The plot worked so well for Stormriders that it morphed and evolved into this 3-book trilogy monster! Not my intention, but upon reaching the end of the synopsis I realized the fates of my MCs were left hanging. There is much more of their story to tell. And tell it, I shall!

This month is National Novel Writing Month’s “Camp NaNoWriMo” event (for those of you familiar with NaNo and recognize it in November, the founders host a spring event as well!) and I’m aiming for 2,000 words per day during the month of April. I want this story in your hands ASAP. I’m ready for it to be out there, and I can’t wait for you to read it! This chapter synopsis reaffirmed that fact.

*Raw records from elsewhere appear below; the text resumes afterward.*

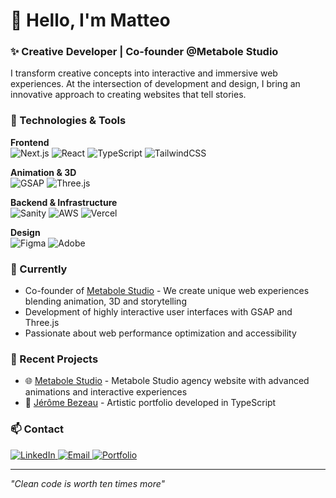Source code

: # 👋 Hello, I'm Matteo

### ✨ Creative Developer | Co-founder @Metabole Studio

I transform creative concepts into interactive and immersive web experiences. At the intersection of development and design, I bring an innovative approach to creating websites that tell stories.

### 🚀 Technologies & Tools

**Frontend**  
![Next.js](https://img.shields.io/badge/-Next.js-000000?style=for-the-badge&logo=next.js&logoColor=white)
![React](https://img.shields.io/badge/-React-61DAFB?style=for-the-badge&logo=react&logoColor=black)
![TypeScript](https://img.shields.io/badge/-TypeScript-3178C6?style=for-the-badge&logo=typescript&logoColor=white)
![TailwindCSS](https://img.shields.io/badge/-TailwindCSS-38B2AC?style=for-the-badge&logo=tailwind-css&logoColor=white)

**Animation & 3D**  
![GSAP](https://img.shields.io/badge/-GSAP-88CE02?style=for-the-badge&logo=greensock&logoColor=black)
![Three.js](https://img.shields.io/badge/-Three.js-000000?style=for-the-badge&logo=three.js&logoColor=white)

**Backend & Infrastructure**  
![Sanity](https://img.shields.io/badge/-Sanity-F03E2F?style=for-the-badge&logo=sanity&logoColor=white)
![AWS](https://img.shields.io/badge/-AWS-FF9900?style=for-the-badge&logo=amazon-aws&logoColor=white)
![Vercel](https://img.shields.io/badge/-Vercel-000000?style=for-the-badge&logo=vercel&logoColor=white)

**Design**  
![Figma](https://img.shields.io/badge/-Figma-F24E1E?style=for-the-badge&logo=figma&logoColor=white)
![Adobe](https://img.shields.io/badge/-Adobe-FF0000?style=for-the-badge&logo=adobe&logoColor=white)

### 🔭 Currently

- Co-founder of [Metabole Studio](https://metabole.studio) - We create unique web experiences blending animation, 3D and storytelling
- Development of highly interactive user interfaces with GSAP and Three.js
- Passionate about web performance optimization and accessibility

### 💼 Recent Projects

- 🌐 [Metabole Studio](https://metabole.studio/) - Metabole Studio agency website with advanced animations and interactive experiences
- 🎨 [Jérôme Bezeau](https://jeromebezeau.com/) - Artistic portfolio developed in TypeScript

### 📫 Contact

<a href="https://www.linkedin.com/in/matteo-courquin/">
  <img src="https://img.shields.io/badge/-LinkedIn-0A66C2?style=for-the-badge&logo=linkedin&logoColor=white" alt="LinkedIn" />
</a>
<a href="mailto:contact@matteocourquin.com">
  <img src="https://img.shields.io/badge/-Email-EA4335?style=for-the-badge&logo=gmail&logoColor=white" alt="Email" />
</a>
<a href="https://matteocourquin.com">
  <img src="https://img.shields.io/badge/-Portfolio-000000?style=for-the-badge&logo=safari&logoColor=white" alt="Portfolio" />
</a>

---

*"Clean code is worth ten times more"*
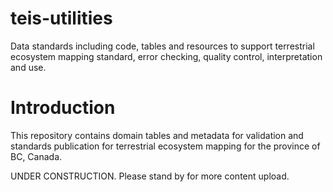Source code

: # teis-utilities
Data standards including code, tables and resources to support terrestrial ecosystem mapping standard, error checking, quality control, interpretation and use.
# Introduction
This repository contains domain tables and metadata for validation and standards publication for terrestrial ecosystem mapping for the province of BC, Canada. 

UNDER CONSTRUCTION. Please stand by for more content upload.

I’m also working on a dialect manual (the Tiders speak in a creole dialect of Appalachian English, Scots English, Gaelic and pirate… oof!) because my heroine has to start speaking soon and I need to understand her if you’re going to be able to do the same. 😂 I’ll be including an annotated version of this in an appendix at the back of the book once we’re at the point of publication. I have a ton of rich material from my world-building exercises, so let me know if you’d be interested in learning more about Tider culture, and I can maybe make something happen!

For those of you who have generously donated to my Patreon: thank you so so much! Your first tangible reward, a short story set in the world of Stormriders, is currently in the editing process, and I hope to have that out to you by mid-May.

More updates to come!

If you’d like to check out my Patreon and donate to the Stormriders Publication Fund, click here.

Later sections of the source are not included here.